March 15th, 2020, 11:00 – 12:15 UTC
My first activation of Wandbühl.
Wx: sunny, approx. 13°C, strong gusty winds
Walking time: approx. 25 min. up/ 20 min. down
Ascent/ descent: approx. 40 vertical metres
Conditions were fairly good on all bands but deep QSB on 30m and 20m. k = 2, SFI = 68
There was a surprisingly high number of QSOs on 30m. The Pile- up on 40m was running smoothly which indicates that my signal was loud.
Rig: KX3 / 10W, 2.9Ah AGM battery, Palm Pico Paddle
Ant: 22 m end fed wire with QRP L- Tuner as inverted L on a 6m squid pole.
9 CW QSOs on 20m
11 CW QSOs on 30m
23 CW QSOs on 40m
6 CW QSOs on 60m
How to get there?
Leave B27 in Schömberg towards Deilingen. At „Gasthaus Adler“ turn left and then uphill towards Obernheim. The car park is at the left, a short distance from Deilingen (red circle in the upper right corner). From there follow the track to the South.
Alternatively you can use the car park at the telecommunications tower near Delkhofen (red circle near the bottom). From there follow the paved road.
Actually, the whole area east of Deilingen is a plateau with several knolls of almost the same height. A real summit is not to be found.
Until the end of 2018, Rainen was listed in the SOTA summit list as the highest peak in this area at 1006m above sea level. In summer of that year, I informed the MT that Wandbühl was higher according to the map of the State Surveying Office, namely 60 centimeters. After discussion in the MT, Rainen was removed from the SOTA reference list for DM/BW at the turn of the year 2019 and Wandbühl was reinstated. A truly wise decision, because Rainen is an extremely unattractive place with its completely wooded summit. I had activated it once and decided never to go there again. Now I am spared of Rainen and instead I can enjoy the much more beautiful Wandbühl.
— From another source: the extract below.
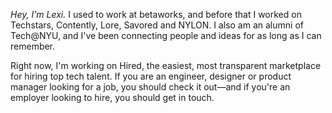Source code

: *Hey, I'm Lexi.* I used to work at betaworks, and before that I worked on Techstars, Contently, Lore, Savored and NYLON. I also am an alumni of Tech@NYU, and I've been connecting people and ideas for as long as I can remember. 

Right now, I'm working on Hired, the easiest, most transparent marketplace for hiring top tech talent. If you are an engineer, designer or product manager looking for a job, you should check it out&mdash;and if you're an employer looking to hire, you should get in touch.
The weather forecast for Sunday was really good. You just had to do something outside, especially to escape the corona hysteria.
At the summit I met Jens, HB9EKO, who had started his activation a little earlier. We talked briefly and agreed that I should set up my station a good bit further south. This way mutual interference was avoided.
Because of the gusty south-easterly wind I set up at the edge of the forest, where some protection was provided. As long as the sun shone, it was pleasantly warm, but when it disappeared behind the trees, it became cool and I had to follow the sun.
On 40m I came across an enormous pile up caused by HB9DQM/p. With 10 watts and a temporary dipole I needed rather long to get to a QSO. But listening was a true pleasure. Manuel is a great OP and worked through the pile-up with ease.
Thanks for the QSOs, it was fun as always!